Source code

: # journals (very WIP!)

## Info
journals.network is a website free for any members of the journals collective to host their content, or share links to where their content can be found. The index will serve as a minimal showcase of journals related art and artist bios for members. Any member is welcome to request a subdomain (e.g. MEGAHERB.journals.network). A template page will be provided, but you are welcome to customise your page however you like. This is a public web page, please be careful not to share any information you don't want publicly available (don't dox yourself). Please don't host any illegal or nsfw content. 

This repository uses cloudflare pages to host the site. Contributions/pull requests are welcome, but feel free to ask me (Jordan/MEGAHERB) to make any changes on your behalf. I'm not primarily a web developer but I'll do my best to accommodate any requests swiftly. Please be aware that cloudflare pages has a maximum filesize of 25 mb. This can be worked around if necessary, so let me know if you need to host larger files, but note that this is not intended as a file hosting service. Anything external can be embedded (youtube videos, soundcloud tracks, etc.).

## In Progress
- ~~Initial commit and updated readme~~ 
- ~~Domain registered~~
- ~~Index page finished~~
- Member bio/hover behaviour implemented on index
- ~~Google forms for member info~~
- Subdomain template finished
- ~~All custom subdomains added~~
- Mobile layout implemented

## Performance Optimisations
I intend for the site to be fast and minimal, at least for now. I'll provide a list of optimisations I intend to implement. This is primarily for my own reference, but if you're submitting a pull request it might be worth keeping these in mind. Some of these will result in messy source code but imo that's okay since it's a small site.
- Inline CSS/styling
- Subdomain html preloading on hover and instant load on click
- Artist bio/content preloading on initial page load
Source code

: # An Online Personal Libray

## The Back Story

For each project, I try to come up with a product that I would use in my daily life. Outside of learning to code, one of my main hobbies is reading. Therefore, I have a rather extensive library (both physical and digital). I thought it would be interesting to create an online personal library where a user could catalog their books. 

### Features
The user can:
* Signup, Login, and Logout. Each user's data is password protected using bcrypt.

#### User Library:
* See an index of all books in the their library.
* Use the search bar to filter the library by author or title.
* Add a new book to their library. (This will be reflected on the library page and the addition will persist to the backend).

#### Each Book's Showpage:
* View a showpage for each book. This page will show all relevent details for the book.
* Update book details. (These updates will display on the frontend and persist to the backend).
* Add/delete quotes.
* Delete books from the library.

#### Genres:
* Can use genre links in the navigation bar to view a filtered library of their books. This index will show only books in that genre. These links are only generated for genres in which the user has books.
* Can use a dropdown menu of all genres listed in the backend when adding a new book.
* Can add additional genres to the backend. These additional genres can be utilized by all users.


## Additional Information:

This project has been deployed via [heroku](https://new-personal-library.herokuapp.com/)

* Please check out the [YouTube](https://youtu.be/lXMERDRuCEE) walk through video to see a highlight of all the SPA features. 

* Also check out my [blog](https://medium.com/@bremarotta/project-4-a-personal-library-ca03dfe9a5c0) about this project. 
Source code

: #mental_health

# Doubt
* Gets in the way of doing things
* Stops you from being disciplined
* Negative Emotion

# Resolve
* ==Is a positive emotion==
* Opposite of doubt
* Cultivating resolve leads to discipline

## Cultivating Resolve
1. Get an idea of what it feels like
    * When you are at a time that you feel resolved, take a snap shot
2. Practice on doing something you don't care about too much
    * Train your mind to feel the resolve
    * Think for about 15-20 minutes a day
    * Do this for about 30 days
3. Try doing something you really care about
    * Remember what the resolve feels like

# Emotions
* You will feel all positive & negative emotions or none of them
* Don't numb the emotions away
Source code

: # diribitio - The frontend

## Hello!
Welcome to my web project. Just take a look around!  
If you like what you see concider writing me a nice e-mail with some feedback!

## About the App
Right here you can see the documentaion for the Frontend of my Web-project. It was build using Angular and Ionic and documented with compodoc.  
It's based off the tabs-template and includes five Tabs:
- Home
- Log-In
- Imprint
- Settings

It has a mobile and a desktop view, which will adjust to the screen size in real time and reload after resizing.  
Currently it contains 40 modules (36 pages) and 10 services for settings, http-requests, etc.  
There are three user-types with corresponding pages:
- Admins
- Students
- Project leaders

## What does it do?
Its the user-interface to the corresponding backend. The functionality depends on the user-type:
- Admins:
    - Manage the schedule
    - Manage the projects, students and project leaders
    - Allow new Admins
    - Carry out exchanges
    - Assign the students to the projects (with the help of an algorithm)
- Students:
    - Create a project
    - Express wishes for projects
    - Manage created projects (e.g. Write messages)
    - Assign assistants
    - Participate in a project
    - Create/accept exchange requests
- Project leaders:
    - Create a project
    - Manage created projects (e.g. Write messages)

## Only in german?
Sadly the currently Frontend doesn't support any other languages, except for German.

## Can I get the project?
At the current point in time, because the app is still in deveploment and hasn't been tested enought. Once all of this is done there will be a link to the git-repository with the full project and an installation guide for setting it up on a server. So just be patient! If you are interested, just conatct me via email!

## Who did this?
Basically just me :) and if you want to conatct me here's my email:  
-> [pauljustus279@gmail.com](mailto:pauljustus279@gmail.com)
---*---
(EXERCISE DETAILS)
Filter the records above for the string "from" and copy each matching line.

(SOLVED PROBLEM)
* Delete books from the library.
* Stops you from being disciplined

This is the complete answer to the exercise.